We also have here a little 10-year-old Radio Shack keyboard - MD-981 - that we'd gotten several years ago for $15 from someone who was cleaning out her closets. No power supply or music stand was included, but I thought it might be something fun for my daughter to use so we bought a power supply at the time. While Casey lost interest after a short while, I'm keeping it for a friend who'd like it once she moves to our area. In the meantime, however, we had misplace the power supply for it (in fact we couldn't even find the keyboard itself for quite a while!), so it just sat.

This morning Pete happened to find the power supply while looking for something else. What fun! Of course there is NO comparison to the Yamaha in sound quality, in the same way that there's no comparison between eating hay or prime rib. But it has quite a few different instrument sounds on it, they are at least identifiable, and the good folk at our small country church aren't musical snobs - in fact quite the opposite.

So we hooked it up to some nice speakers this morning and lo and behold, not bad! There's an output jack for the speakers at church, one for a sustain pedal, and we have a portable music stand that I can set up behind it, so I think all systems are go. It's very light-weight (8#) too.

Meanwhile, my Petey has wanted to learn some keyboard basics. Between some beginner books and some YouTube videos (he doesn't seem to want my help) and this keyboard, he'll have something to play with and learn. (He already plays his Suzuki QChord - an amazing little MIDI device!)

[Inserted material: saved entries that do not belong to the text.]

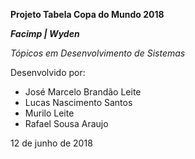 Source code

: **Projeto Tabela Copa do Mundo 2018**

***Facimp | Wyden***

*Tópicos em Desenvolvimento de Sistemas*

Desenvolvido por:
- José Marcelo Brandão Leite
- Lucas Nascimento Santos
- Murilo Leite
- Rafael Sousa Araujo

12 de junho de 2018 
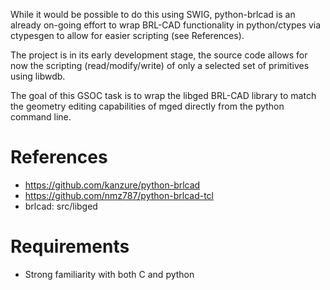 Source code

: While it would be possible to do this using SWIG, python-brlcad is an
already on-going effort to wrap BRL-CAD functionality in python/ctypes
via ctypesgen to allow for easier scripting (see References).

The project is in its early development stage, the source code allows
for now the scripting (read/modify/write) of only a selected set of
primitives using libwdb.

The goal of this GSOC task is to wrap the libged BRL-CAD library to
match the geometry editing capabilities of mged directly from the python
command line.

# References

-   <https://github.com/kanzure/python-brlcad>
-   <https://github.com/nmz787/python-brlcad-tcl>
-   brlcad: src/libged

# Requirements

-   Strong familiarity with both C and python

I was thinking about getting a more portable Yammy this summer anyway, but this might just fill the bill until then, and in the meantime Pete can have lots of fun with it :).

Monday, January 11, 2010

When Do You Pray?

That's my shortened version of a question recently asked online. I just have a few thoughts that were triggered when I read it.

I guess I was a little surprised. When DON'T You Pray? is what I would have expected, maybe. Awareness of God's presence within and around me is a constant, and there is usually some sort of dialogue going on with Him, no matter what else I'm doing, and an ongoing sensitivity to the guiding of His Spirit as He guides me through the day.

Both music and the reading of His Word open my heart for deeper, uninterrupted conversation with God. I wish I had more of that in my life. No, that's wrong. I don't make enough time with Him alone. Maybe that's what the question meant? Even reading the Word, though, or playing or hearing music that exalts Him, it's the same sort of praying, the kind where I question and He answers or He illuminates a truth, or whatever. But those are also the times when I can become overwhelmed with His presence and feel more as one with Him.

Another time is when He brings someone to mind, I know they need prayer for some reason right then, that very moment, and I provide it. Prayer opens up God's power in our lives and in the lives of those for whom we intercede, and these are the times when the person He put in my mind needs Him to move. I consider these times to be about as special as it gets.

Someone mentioned, at the above-mentioned site, that prayer is treated among Christians as a duty ("price to pay" for being a Christian was his phrase) instead of a privilege, an opportunity to go directly to the Creator of the universe on our own behalf or on the behalf of others. Think about it: Can you go talk to the owner of the company where you work whenever you want to, any time of the day or night, and his his full attention to your concerns? Your mayor? Governor? The ruler of your own country? They are all our equals on a spiritual plane, and there is only One Who is greater - yet because Christ bridged the gap we can go directly to Him with anything and everything that concerns us!

Walking with God is an amazing experience. And people have pigeon-holed prayer into various types. But just to be with Him, 24/7, to talk to him, to listen to Him, to let His Spirit guide us from the most mundane to the most important parts of our lives, day in and day out...well, that's when I pray.